Hilltop Diary, June 22, 2022

Yesterday, the first day of summer, has ushered in a week or two of what used to be called dog-days, with 100+ heat indices, but I think I’m one of those people who would still choose that over the sub-freezing days of winter. The garden seems to love the full sun, provided we water it enough. All of our flowers are now in, and the fountain offers a relaxing sound during the hours that you can actually sit outside. If you look closely at the top of the righthand photo, you can see some of our cherry tomatoes on the windowsill, inside.

I proofread the latest version of my album liner notes yesterday and will have a final look at them before filling out the record company’s final approval form, and likewise I have to check the fixes on the master one more time this week and will finally be done with the album, so it can be sent off to manufacturing. Yay and whew! Update, June 23: The album booklet and the final Mastering are now approved and on their way to the CD factory!
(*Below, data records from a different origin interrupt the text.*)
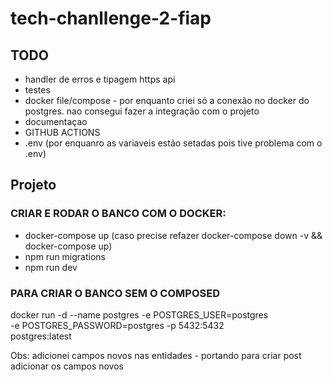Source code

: # tech-chanllenge-2-fiap

## TODO
- handler de erros e tipagem https api
- testes
- docker file/compose - por enquanto criei só a conexão no docker do postgres. nao consegui fazer a integração com o projeto
- documentaçao
- GITHUB ACTIONS
- .env (por enquanro as variaveis estão setadas pois tive problema com o .env)

## Projeto

### CRIAR E RODAR O BANCO COM O DOCKER:
   - docker-compose up (caso precise refazer docker-compose down -v && docker-compose up)
   - npm run migrations
   - npm run dev
  
### PARA CRIAR O BANCO SEM O COMPOSED

  docker run -d --name postgres -e POSTGRES_USER=postgres\
  -e POSTGRES_PASSWORD=postgres
  -p 5432:5432 \
  postgres:latest

Obs: adicionei campos novos nas entidades - portando para criar post adicionar os campos novos


  
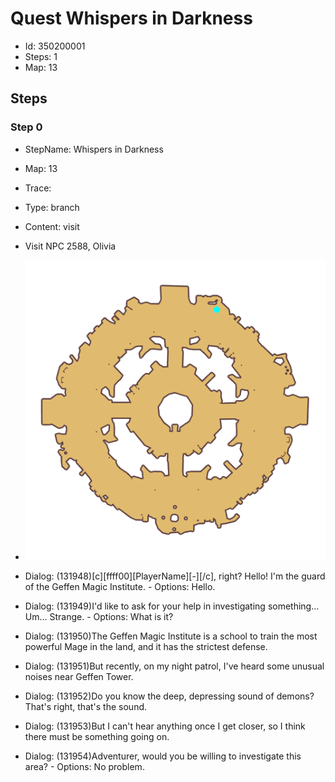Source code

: # Quest Whispers in Darkness

- Id: 350200001
- Steps: 1
- Map: 13

## Steps

### Step 0
- StepName:  Whispers in Darkness
- Map:  13
- Trace:  
- Type:  branch
- Content:  visit
- Visit NPC 2588, Olivia

- ![images/350200001_0.png](images/350200001_0.png)
- Dialog: (131948)[c][ffff00][PlayerName][-][/c], right? Hello! I'm the guard of the Geffen Magic Institute.  - Options: Hello.
- Dialog: (131949)I'd like to ask for your help in investigating something... Um... Strange. - Options: What is it?
- Dialog: (131950)The Geffen Magic Institute is a school to train the most powerful Mage in the land, and it has the strictest defense.
- Dialog: (131951)But recently, on my night patrol, I've heard some unusual noises near Geffen Tower.
- Dialog: (131952)Do you know the deep, depressing sound of demons? That's right, that's the sound.
- Dialog: (131953)But I can't hear anything once I get closer, so I think there must be something going on.
- Dialog: (131954)Adventurer, would you be willing to investigate this area?  - Options: No problem.


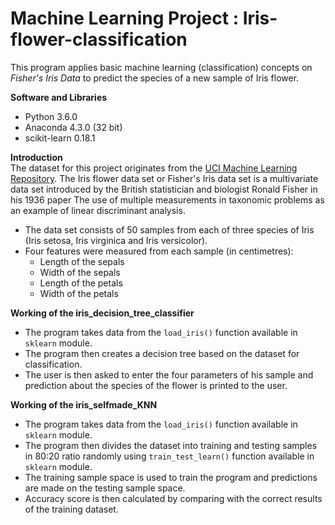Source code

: # Machine Learning Project : Iris-flower-classification
This program applies basic machine learning (classification) concepts on *Fisher's Iris Data* to predict the species of a new sample of Iris flower.

**Software and Libraries**
- Python 3.6.0
- Anaconda 4.3.0 (32 bit)
- scikit-learn 0.18.1

**Introduction**  
The dataset for this project originates from the [UCI Machine Learning Repository](https://archive.ics.uci.edu/ml/datasets/Iris). The Iris flower data set or Fisher's Iris data set is a multivariate data set introduced by the British statistician and biologist Ronald Fisher in his 1936 paper The use of multiple measurements in taxonomic problems as an example of linear discriminant analysis.
- The data set consists of 50 samples from each of three species of Iris (Iris setosa, Iris virginica and Iris versicolor).
- Four features were measured from each sample (in centimetres): 
  - Length of the sepals
  - Width of the sepals
  - Length of the petals
  - Width of the petals

**Working of the iris_decision_tree_classifier**
- The program takes data from the `load_iris()` function available in `sklearn` module.
- The program then creates a decision tree based on the dataset for classification.
- The user is then asked to enter the four parameters of his sample and prediction about the species of the flower is printed to the user.

**Working of the iris_selfmade_KNN**
- The program takes data from the `load_iris()` function available in `sklearn` module.
- The program then divides the dataset into training and testing samples in 80:20 ratio randomly using `train_test_learn()` function available in `sklearn` module.
- The training sample space is used to train the program and predictions are made on the testing sample space.
- Accuracy score is then calculated by comparing with the correct results of the training dataset.
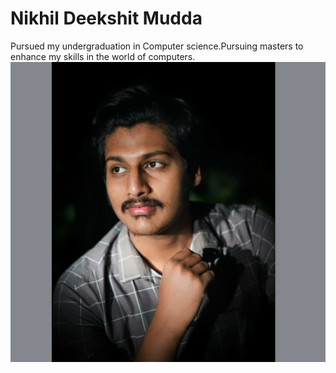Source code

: # Nikhil Deekshit Mudda
Pursued my undergraduation in Computer science.Pursuing masters to enhance my skills in the world of computers.
![profile pic](pic.jpeg)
A timely development related to the album is an offer I had (and accepted) to publish the sheet music for the choral pieces that are also on the album with the symphony. So, they will be available both on CD and in sheet music form. This music can be purchased through the publisher’s online catalog, HERE. They are already in high gear for the summer music publishers’ conferences and will be taking this sign as a poster to display in their booths.

Meanwhile, our orchestra in Bulgaria is preparing footage of my recording session and interviews they did with me and the conductor for a promotional video, from which I have garnered a bit of footage of myself conducting the orchestra. (This take that I conducted of the ending made it onto the album.) I have added this one-minute video to my symphony page, HERE. I’ll provide a link to the orchestra’s full promo video after they post it.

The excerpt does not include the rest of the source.